BEGIN Excerpted records
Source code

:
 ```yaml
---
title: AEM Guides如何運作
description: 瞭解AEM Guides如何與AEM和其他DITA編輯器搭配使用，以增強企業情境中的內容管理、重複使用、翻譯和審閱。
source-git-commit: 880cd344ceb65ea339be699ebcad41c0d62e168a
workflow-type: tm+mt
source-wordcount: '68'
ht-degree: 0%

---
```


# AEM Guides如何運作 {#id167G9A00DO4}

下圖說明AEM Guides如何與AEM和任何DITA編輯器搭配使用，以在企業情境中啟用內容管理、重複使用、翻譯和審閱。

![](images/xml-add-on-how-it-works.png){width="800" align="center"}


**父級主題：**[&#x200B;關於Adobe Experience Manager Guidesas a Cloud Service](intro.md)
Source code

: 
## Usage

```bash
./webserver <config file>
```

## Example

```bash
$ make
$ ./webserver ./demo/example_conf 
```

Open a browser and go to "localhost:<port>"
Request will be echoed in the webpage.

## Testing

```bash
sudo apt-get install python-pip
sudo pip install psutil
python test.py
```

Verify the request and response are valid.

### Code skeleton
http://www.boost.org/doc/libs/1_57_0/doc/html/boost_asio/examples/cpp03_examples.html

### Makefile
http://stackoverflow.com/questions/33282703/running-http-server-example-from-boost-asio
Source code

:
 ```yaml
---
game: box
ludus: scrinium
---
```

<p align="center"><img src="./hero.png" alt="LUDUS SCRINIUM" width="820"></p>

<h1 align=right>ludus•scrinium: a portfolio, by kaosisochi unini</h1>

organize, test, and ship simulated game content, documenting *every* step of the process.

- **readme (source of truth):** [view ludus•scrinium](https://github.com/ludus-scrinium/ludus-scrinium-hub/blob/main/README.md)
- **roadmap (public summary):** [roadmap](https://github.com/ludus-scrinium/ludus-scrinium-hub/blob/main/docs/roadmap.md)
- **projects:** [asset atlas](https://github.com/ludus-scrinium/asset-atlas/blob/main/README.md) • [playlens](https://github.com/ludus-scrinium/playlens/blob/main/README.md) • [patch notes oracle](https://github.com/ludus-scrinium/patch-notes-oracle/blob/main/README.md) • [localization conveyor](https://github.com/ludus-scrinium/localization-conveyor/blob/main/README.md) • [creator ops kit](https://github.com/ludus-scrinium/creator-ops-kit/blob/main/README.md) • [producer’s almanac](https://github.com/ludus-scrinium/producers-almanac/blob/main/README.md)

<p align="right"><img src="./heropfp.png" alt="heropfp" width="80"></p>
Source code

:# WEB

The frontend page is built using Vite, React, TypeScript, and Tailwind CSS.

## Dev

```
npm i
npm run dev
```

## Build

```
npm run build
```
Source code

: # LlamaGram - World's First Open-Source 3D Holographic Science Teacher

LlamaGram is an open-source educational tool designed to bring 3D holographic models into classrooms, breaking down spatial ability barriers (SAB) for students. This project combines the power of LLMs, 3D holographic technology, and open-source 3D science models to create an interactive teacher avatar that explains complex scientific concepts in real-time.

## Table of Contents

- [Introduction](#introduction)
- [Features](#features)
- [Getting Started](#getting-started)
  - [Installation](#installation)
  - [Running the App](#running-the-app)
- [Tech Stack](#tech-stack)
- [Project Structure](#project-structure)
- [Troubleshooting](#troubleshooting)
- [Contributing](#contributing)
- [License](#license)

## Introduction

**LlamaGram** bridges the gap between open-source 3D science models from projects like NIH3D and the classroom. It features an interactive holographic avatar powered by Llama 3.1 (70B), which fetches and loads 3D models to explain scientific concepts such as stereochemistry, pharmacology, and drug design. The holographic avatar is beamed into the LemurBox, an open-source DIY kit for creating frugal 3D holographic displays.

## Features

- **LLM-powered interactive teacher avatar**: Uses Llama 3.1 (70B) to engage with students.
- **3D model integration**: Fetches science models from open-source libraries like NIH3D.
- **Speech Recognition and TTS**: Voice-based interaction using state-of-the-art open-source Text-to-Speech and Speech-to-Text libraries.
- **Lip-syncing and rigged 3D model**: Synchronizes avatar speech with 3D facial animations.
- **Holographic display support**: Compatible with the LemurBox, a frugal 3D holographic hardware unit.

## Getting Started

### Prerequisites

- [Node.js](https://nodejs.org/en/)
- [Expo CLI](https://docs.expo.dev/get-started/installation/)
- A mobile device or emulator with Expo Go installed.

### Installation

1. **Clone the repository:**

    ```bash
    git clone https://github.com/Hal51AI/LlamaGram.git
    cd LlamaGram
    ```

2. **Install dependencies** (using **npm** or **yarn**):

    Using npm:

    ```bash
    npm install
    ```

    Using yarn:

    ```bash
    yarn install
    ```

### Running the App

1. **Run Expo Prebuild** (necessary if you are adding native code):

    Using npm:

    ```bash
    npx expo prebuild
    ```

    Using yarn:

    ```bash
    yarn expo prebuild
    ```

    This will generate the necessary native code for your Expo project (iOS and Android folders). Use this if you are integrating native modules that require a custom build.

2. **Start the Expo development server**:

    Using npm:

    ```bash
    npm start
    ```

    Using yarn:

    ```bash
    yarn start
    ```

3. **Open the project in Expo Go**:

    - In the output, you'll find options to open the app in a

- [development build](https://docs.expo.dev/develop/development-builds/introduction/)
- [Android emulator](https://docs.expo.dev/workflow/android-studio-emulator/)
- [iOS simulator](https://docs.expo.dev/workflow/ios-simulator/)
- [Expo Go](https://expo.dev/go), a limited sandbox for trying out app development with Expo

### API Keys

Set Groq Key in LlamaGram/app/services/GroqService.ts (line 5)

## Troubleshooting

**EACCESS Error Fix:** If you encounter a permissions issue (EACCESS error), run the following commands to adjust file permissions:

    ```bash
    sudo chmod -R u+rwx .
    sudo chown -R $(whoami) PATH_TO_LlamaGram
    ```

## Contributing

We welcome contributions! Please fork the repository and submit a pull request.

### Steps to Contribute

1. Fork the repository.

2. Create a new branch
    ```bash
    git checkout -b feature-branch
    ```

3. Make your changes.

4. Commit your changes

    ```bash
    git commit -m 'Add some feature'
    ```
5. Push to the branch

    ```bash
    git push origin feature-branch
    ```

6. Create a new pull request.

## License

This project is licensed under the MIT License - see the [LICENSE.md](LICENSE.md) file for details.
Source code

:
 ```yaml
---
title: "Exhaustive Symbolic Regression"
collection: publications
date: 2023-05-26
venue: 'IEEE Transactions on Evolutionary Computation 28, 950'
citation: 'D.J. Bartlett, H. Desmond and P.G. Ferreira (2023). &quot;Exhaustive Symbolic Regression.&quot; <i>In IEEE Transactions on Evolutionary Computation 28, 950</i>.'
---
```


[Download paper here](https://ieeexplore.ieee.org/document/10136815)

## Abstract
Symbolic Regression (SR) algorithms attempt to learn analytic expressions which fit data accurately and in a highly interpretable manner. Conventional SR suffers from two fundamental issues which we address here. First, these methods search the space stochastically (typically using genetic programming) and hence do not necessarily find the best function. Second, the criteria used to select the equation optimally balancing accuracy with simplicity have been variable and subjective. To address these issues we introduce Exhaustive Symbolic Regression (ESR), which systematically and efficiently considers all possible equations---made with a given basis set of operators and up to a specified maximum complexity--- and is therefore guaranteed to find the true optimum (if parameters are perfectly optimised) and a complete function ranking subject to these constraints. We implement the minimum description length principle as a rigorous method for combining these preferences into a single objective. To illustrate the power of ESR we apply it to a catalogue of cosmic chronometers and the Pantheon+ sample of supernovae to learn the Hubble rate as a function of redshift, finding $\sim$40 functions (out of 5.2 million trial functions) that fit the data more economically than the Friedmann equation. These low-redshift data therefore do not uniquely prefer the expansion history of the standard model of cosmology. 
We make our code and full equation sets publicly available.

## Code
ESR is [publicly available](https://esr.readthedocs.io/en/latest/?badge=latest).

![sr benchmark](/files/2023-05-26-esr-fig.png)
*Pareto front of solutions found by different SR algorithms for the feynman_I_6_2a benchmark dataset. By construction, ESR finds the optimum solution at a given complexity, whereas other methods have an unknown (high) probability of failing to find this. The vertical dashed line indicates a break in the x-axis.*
END Excerpted records
## Work request:
Copy out only the lines of the records above from the one with "- **Speech Recognition" through the one with "### API Keys", exactly as they stand, both included.

## Solution for this task:
- **Speech Recognition and TTS**: Voice-based interaction using state-of-the-art open-source Text-to-Speech and Speech-to-Text libraries.
- **Lip-syncing and rigged 3D model**: Synchronizes avatar speech with 3D facial animations.
- **Holographic display support**: Compatible with the LemurBox, a frugal 3D holographic hardware unit.

## Getting Started

### Prerequisites

- [Node.js](https://nodejs.org/en/)
- [Expo CLI](https://docs.expo.dev/get-started/installation/)
- A mobile device or emulator with Expo Go installed.

### Installation

1. **Clone the repository:**

    ```bash
    git clone https://github.com/Hal51AI/LlamaGram.git
    cd LlamaGram
    ```

2. **Install dependencies** (using **npm** or **yarn**):

    Using npm:

    ```bash
    npm install
    ```

    Using yarn:

    ```bash
    yarn install
    ```

### Running the App

1. **Run Expo Prebuild** (necessary if you are adding native code):

    Using npm:

    ```bash
    npx expo prebuild
    ```

    Using yarn:

    ```bash
    yarn expo prebuild
    ```

    This will generate the necessary native code for your Expo project (iOS and Android folders). Use this if you are integrating native modules that require a custom build.

2. **Start the Expo development server**:

    Using npm:

    ```bash
    npm start
    ```

    Using yarn:

    ```bash
    yarn start
    ```

3. **Open the project in Expo Go**:

    - In the output, you'll find options to open the app in a

- [development build](https://docs.expo.dev/develop/development-builds/introduction/)
- [Android emulator](https://docs.expo.dev/workflow/android-studio-emulator/)
- [iOS simulator](https://docs.expo.dev/workflow/ios-simulator/)
- [Expo Go](https://expo.dev/go), a limited sandbox for trying out app development with Expo

### API Keys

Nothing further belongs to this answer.